Your objective: Please make an exact transcription of all the data that follows.

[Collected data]
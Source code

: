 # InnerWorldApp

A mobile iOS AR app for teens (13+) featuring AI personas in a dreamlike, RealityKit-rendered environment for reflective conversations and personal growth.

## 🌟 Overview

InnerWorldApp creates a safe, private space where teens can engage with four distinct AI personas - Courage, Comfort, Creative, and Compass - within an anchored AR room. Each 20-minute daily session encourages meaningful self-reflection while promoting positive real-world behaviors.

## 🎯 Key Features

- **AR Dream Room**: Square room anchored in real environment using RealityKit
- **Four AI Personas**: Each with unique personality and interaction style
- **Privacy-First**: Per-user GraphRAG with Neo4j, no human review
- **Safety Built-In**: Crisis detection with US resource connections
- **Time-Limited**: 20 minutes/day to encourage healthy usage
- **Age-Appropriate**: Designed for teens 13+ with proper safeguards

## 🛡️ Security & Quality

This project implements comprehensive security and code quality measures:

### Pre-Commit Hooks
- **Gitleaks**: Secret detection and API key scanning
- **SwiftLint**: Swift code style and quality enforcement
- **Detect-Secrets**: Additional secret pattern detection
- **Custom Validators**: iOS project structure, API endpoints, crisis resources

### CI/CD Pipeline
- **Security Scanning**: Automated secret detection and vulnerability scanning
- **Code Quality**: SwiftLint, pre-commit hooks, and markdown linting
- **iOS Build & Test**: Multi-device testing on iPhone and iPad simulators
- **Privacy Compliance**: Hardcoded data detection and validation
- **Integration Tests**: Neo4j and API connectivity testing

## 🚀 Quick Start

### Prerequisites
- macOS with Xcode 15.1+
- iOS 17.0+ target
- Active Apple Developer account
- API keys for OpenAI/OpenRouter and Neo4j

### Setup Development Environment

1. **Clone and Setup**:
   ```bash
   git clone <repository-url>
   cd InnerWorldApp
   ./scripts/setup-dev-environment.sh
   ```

Answer to the exercise:
Source code

: # InnerWorldApp

A mobile iOS AR app for teens (13+) featuring AI personas in a dreamlike, RealityKit-rendered environment for reflective conversations and personal growth.

## 🌟 Overview

InnerWorldApp creates a safe, private space where teens can engage with four distinct AI personas - Courage, Comfort, Creative, and Compass - within an anchored AR room. Each 20-minute daily session encourages meaningful self-reflection while promoting positive real-world behaviors.

## 🎯 Key Features

- **AR Dream Room**: Square room anchored in real environment using RealityKit
- **Four AI Personas**: Each with unique personality and interaction style
- **Privacy-First**: Per-user GraphRAG with Neo4j, no human review
- **Safety Built-In**: Crisis detection with US resource connections
- **Time-Limited**: 20 minutes/day to encourage healthy usage
- **Age-Appropriate**: Designed for teens 13+ with proper safeguards

## 🛡️ Security & Quality

This project implements comprehensive security and code quality measures:

### Pre-Commit Hooks
- **Gitleaks**: Secret detection and API key scanning
- **SwiftLint**: Swift code style and quality enforcement
- **Detect-Secrets**: Additional secret pattern detection
- **Custom Validators**: iOS project structure, API endpoints, crisis resources

### CI/CD Pipeline
- **Security Scanning**: Automated secret detection and vulnerability scanning
- **Code Quality**: SwiftLint, pre-commit hooks, and markdown linting
- **iOS Build & Test**: Multi-device testing on iPhone and iPad simulators
- **Privacy Compliance**: Hardcoded data detection and validation
- **Integration Tests**: Neo4j and API connectivity testing

## 🚀 Quick Start

### Prerequisites
- macOS with Xcode 15.1+
- iOS 17.0+ target
- Active Apple Developer account
- API keys for OpenAI/OpenRouter and Neo4j

### Setup Development Environment

1. **Clone and Setup**:
   ```bash
   git clone <repository-url>
   cd InnerWorldApp
   ./scripts/setup-dev-environment.sh
   ```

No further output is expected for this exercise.